View from the Pew
Theologian offers feminist view of Bible
The minute the Gospel writers finished their accounts, there was probably a scribe standing up to interpret the previously written text. In this age of prolific publishing, there are literally hundreds of books putting this spin or that on the Bible.
Even when it makes a believer uncomfortable, the continuing interpretation of the "good news" is a good thing, says theology professor Ellen Wondra.
Jesus himself interpreted God's word: "He picked what parts (of Jewish law and prophets) he would quote," said Wondra, a theology and ethics professor at Seabury-Western Theological Seminary in Evanston, Ill. An ordained Episcopal priest, she teaches and writes on feminist theology, interpreting Scripture to put women in context.
Wondra will lecture here next weekend. "The Authority of the Scripture: Who Gets to Interpret It and How Do We Know They're Right" will be her theme at a lecture at 5 p.m. Feb. 26 at St. Clement's Episcopal Church. It is free and open to the public. She will lead a workshop on feminist theology Saturday at the church, for which reservations are required.
The feminist view is "a matter of reading the Bible text in a particular way that makes it clear that women are indeed full participants in God's work in the world," Wondra said yesterday in an interview. The Bible writers told about "a relationship between God and a social order that is generally focused around men, so it is mostly men who get talked about. That just means that women are not being talked about. What we do is start by recognizing that women were there, and how do we read that. What begins to be clear is that even though women are not talked about to the same extent as men, they are there all the time, and they are active."
One example is the story of Jesus' followers realizing that he had risen from the dead. All four Gospels tell that women were the first to know, when they found his tomb empty.

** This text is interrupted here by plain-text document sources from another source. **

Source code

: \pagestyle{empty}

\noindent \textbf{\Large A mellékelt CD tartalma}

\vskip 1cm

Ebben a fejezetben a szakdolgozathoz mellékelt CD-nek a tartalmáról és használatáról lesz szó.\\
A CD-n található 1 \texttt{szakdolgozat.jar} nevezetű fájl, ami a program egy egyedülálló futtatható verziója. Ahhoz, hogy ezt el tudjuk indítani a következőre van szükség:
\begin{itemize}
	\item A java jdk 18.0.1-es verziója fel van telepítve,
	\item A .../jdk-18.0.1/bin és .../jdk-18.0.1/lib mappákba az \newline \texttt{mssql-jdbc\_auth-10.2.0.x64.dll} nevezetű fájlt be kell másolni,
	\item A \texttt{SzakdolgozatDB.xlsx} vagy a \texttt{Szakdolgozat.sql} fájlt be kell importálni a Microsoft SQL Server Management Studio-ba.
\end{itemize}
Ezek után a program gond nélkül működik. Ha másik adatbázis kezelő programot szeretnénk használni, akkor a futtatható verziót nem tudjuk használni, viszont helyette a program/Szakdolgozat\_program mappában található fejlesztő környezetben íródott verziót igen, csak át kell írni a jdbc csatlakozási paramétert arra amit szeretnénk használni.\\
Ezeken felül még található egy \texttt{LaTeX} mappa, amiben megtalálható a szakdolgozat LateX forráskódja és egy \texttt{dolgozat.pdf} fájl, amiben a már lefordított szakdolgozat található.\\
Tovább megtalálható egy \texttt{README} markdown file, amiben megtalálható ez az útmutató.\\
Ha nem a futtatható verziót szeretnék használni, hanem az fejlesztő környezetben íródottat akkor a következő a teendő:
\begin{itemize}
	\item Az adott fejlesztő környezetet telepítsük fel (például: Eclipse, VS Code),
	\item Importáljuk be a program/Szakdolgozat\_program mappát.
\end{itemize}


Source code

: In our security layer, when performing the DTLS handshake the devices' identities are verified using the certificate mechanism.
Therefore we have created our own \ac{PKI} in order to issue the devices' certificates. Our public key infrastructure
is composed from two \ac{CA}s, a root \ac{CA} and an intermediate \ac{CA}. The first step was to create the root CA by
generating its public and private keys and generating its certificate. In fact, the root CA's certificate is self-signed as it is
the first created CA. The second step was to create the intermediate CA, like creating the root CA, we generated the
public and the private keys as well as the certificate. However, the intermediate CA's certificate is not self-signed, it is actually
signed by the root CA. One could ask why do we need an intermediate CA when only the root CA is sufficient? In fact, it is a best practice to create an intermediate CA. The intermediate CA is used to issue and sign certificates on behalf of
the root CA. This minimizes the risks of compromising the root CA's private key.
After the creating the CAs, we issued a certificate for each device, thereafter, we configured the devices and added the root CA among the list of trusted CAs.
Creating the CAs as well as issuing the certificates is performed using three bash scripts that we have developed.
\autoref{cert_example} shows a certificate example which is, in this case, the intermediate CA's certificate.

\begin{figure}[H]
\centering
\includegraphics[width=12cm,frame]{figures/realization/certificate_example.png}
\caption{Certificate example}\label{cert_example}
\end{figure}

But that didn't count until Jesus appeared to the male apostles.
Another example is the story of Jesus feeding a crowd with a few loaves and fishes. The account says 5,000 were fed, not counting women and children, said the author of "Humanity Has Been a Holy Thing: Toward a Contemporary Feminist Christology."
Having many interpretations out there opens the Bible to people, she said. An example is the story of Moses in which "God gets the slaves out of Egypt and gives them this land and everything's fine," by the old mainline viewpoint. "If you read the same story in terms of indigenous people, they see God took these people and turned them into invaders. The land of Canaan already had people living there. It has a whole different meaning depending on what community is hearing the story."
If that sounds like a reference to current conflict in the Middle East, that's nothing new. "The Bible has always been read in the light of history and world events. It always has to speak to us here and now, about our lives," Wondra said. An interpretation needs to follow through, looking at "how do we combine all these ways of hearing the story ... in a way to enrich everyone's understanding of the Bible."
As to the speech title, how does an interpreter know she's got it right?
"The way you know is being in extended conversations with other interpreters as well as with history ... and by how we actually live our lives, what kind of people, individually and corporately, we are expected to be.
"You don't end up with an absolute. It leaves us with something ambiguous. That is what's hard for a lot of people. It makes things less certain ... but it gives them more of a rich texture. It leaves more space for more people to say, 'I can see myself as part of the story rather than being written out of it.'"
Even people who say the Bible must be taken literally, no questions asked, do their own interpreting "because they do not take everything with the same weight. They select a certain idea. ... That is what everybody does. We go look for something that speaks specifically ... and often forget to look at the larger picture. We all need to come clean about what we are picking and why."
Wondra believes humans won't ever write the final, ultimate, definitive meaning of the Bible.
Interpretation will continue in each new age. "It's not going to be wrapped up until the end of time."